• EXERCISE INSTRUCTIONS: Output only the lines below from the one holding "We are heavily" down to the one holding "To help the", both end lines included and every picture dropped.

DATA UNDER STUDY Start Marker

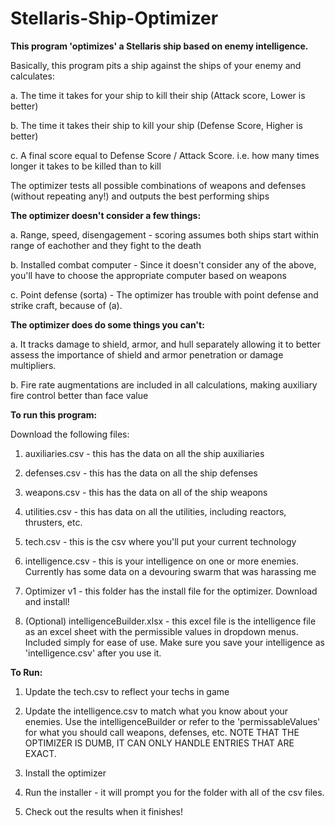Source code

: # Stellaris-Ship-Optimizer
<b>This program 'optimizes' a Stellaris ship based on enemy intelligence.</b>

Basically, this program pits a ship against the ships of your enemy and calculates:

a. The time it takes for your ship to kill their ship (Attack score, Lower is better)

b. The time it takes their ship to kill your ship (Defense Score, Higher is better)

c. A final score equal to Defense Score / Attack Score. i.e. how many times longer it takes to be killed than to kill

The optimizer tests all possible combinations of weapons and defenses (without repeating any!) and outputs the best performing ships


<b>The optimizer doesn't consider a few things:</b>

a. Range, speed, disengagement - scoring assumes both ships start within range of eachother and they fight to the death

b. Installed combat computer - Since it doesn't consider any of the above, you'll have to choose the appropriate computer based on weapons

c. Point defense (sorta) - The optimizer has trouble with point defense and strike craft, because of (a).


<b>The optimizer does do some things you can't:</b>

a. It tracks damage to shield, armor, and hull separately allowing it to better assess the importance of shield and armor penetration or damage multipliers.

b. Fire rate augmentations are included in all calculations, making auxiliary fire control better than face value


<b>To run this program:</b>

Download the following files:

1. auxiliaries.csv - this has the data on all the ship auxiliaries

2. defenses.csv - this has the data on all the ship defenses

3. weapons.csv - this has the data on all of the ship weapons

4. utilities.csv - this has data on all the utilities, including reactors, thrusters, etc.

5. tech.csv - this is the csv where you'll put your current technology

6. intelligence.csv - this is your intelligence on one or more enemies. Currently has some data on a devouring swarm that was harassing me

7. Optimizer v1 - this folder has the install file for the optimizer. Download and install!

8. (Optional) intelligenceBuilder.xlsx - this excel file is the intelligence file as an excel sheet with the permissible values in dropdown menus. Included simply for ease of use. Make sure you save your intelligence as 'intelligence.csv' after you use it.


<b>To Run:</b>

1. Update the tech.csv to reflect your techs in game

2. Update the intelligence.csv to match what you know about your enemies. Use the intelligenceBuilder or refer to the 'permissableValues' for what you should call weapons, defenses, etc. NOTE THAT THE OPTIMIZER IS DUMB, IT CAN ONLY HANDLE ENTRIES THAT ARE EXACT.

3. Install the optimizer

4. Run the installer - it will prompt you for the folder with all of the csv files.

5. Check out the results when it finishes!

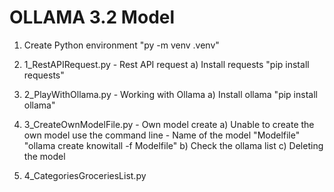 # OLLAMA 3.2 Model

1. Create Python environment
    "py -m venv .venv"

2. 1_RestAPIRequest.py - Rest API request
    a) Install requests
        "pip install requests"

3. 2_PlayWithOllama.py - Working with Ollama
    a) Install ollama
        "pip install ollama"

4. 3_CreateOwnModelFile.py - Own model create
    a) Unable to create the own model use the command line - Name of the model "Modelfile"
        "ollama create knowitall -f Modelfile"
    b) Check the ollama list
    c) Deleting the model

5. 4_CategoriesGroceriesList.py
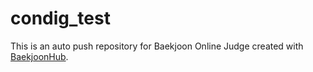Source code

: # condig_test
This is an auto push repository for Baekjoon Online Judge created with [BaekjoonHub](https://github.com/BaekjoonHub/BaekjoonHub).
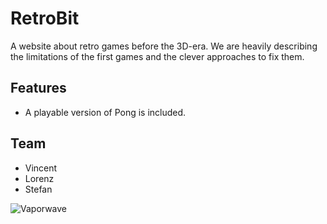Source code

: # RetroBit

A website about retro games before the 3D-era.
We are heavily describing the limitations of the first games and the clever approaches to fix them.

## Features
- A playable version of Pong is included.

## Team
- Vincent
- Lorenz
- Stefan

![Vaporwave](https://ak.picdn.net/shutterstock/videos/1018878754/thumb/1.jpg)
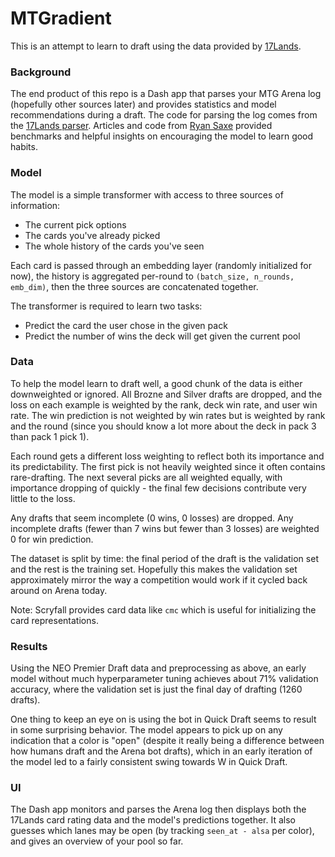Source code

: # MTGradient

This is an attempt to learn to draft using the data provided by [17Lands](https://www.17lands.com/public_datasets). 

### Background

The end product of this repo is a Dash app that parses your MTG Arena log (hopefully other sources later) and provides statistics and model recommendations during a draft. The code for parsing the log comes from 
the [17Lands parser](https://github.com/rconroy293/mtga-log-client). Articles and code from [Ryan Saxe](https://github.com/RyanSaxe) provided benchmarks and helpful insights on encouraging the model to learn 
good habits.

### Model

The model is a simple transformer with access to three sources of information:

- The current pick options
- The cards you've already picked
- The whole history of the cards you've seen

Each card is passed through an embedding layer (randomly initialized for now), the history is aggregated per-round to `(batch_size, n_rounds, emb_dim)`, then the three sources are concatenated together.

The transformer is required to learn two tasks: 

- Predict the card the user chose in the given pack
- Predict the number of wins the deck will get given the current pool

### Data

To help the model learn to draft well, a good chunk of the data is either downweighted or ignored. All Brozne and Silver drafts are dropped, and the loss on each example is weighted by the rank, deck win rate, and user win rate. The win prediction is not weighted by win rates but is weighted by rank and the round (since you should know a lot more about the deck in pack 3 than pack 1 pick 1). 

Each round gets a different loss weighting to reflect both its importance and its predictability. The first pick is not heavily weighted since it often contains rare-drafting. The next several picks are all weighted equally, with importance dropping of quickly - the final few decisions contribute very little to the loss.  

Any drafts that seem incomplete (0 wins, 0 losses) are dropped. Any incomplete drafts (fewer than 7 wins but fewer than 3 losses) are weighted 0 for win prediction.

The dataset is split by time: the final period of the draft is the validation set and the rest is the training set. Hopefully this makes the validation set approximately mirror the way a competition would work if it cycled back around on Arena today.

Note: Scryfall provides card data like `cmc` which is useful for initializing the card representations.

### Results

Using the NEO Premier Draft data and preprocessing as above, an early model without much hyperparameter tuning achieves about 71% validation accuracy, where the validation set is just the final day of drafting (1260 drafts).

One thing to keep an eye on is using the bot in Quick Draft seems to result in some surprising behavior. The model appears to pick up on any indication that a color is "open" (despite it really being a difference between how humans draft and the Arena bot drafts), which in an early iteration of the model led to a fairly consistent swing towards W in Quick Draft.

### UI

The Dash app monitors and parses the Arena log then displays both the 17Lands card rating data and the model's predictions together. It also guesses which lanes may be open (by tracking `seen_at - alsa` per color), and gives an overview of your pool so far.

DATA UNDER STUDY End Marker

• PROBLEM SOLUTION:
We are heavily describing the limitations of the first games and the clever approaches to fix them.

## Features
- A playable version of Pong is included.

## Team
- Vincent
- Lorenz
- Stefan

![Vaporwave](https://ak.picdn.net/shutterstock/videos/1018878754/thumb/1.jpg)
Source code

: # MTGradient

This is an attempt to learn to draft using the data provided by [17Lands](https://www.17lands.com/public_datasets). 

### Background

The end product of this repo is a Dash app that parses your MTG Arena log (hopefully other sources later) and provides statistics and model recommendations during a draft. The code for parsing the log comes from 
the [17Lands parser](https://github.com/rconroy293/mtga-log-client). Articles and code from [Ryan Saxe](https://github.com/RyanSaxe) provided benchmarks and helpful insights on encouraging the model to learn 
good habits.

### Model

The model is a simple transformer with access to three sources of information:

- The current pick options
- The cards you've already picked
- The whole history of the cards you've seen

Each card is passed through an embedding layer (randomly initialized for now), the history is aggregated per-round to `(batch_size, n_rounds, emb_dim)`, then the three sources are concatenated together.

The transformer is required to learn two tasks: 

- Predict the card the user chose in the given pack
- Predict the number of wins the deck will get given the current pool

### Data

To help the model learn to draft well, a good chunk of the data is either downweighted or ignored. All Brozne and Silver drafts are dropped, and the loss on each example is weighted by the rank, deck win rate, and user win rate. The win prediction is not weighted by win rates but is weighted by rank and the round (since you should know a lot more about the deck in pack 3 than pack 1 pick 1). 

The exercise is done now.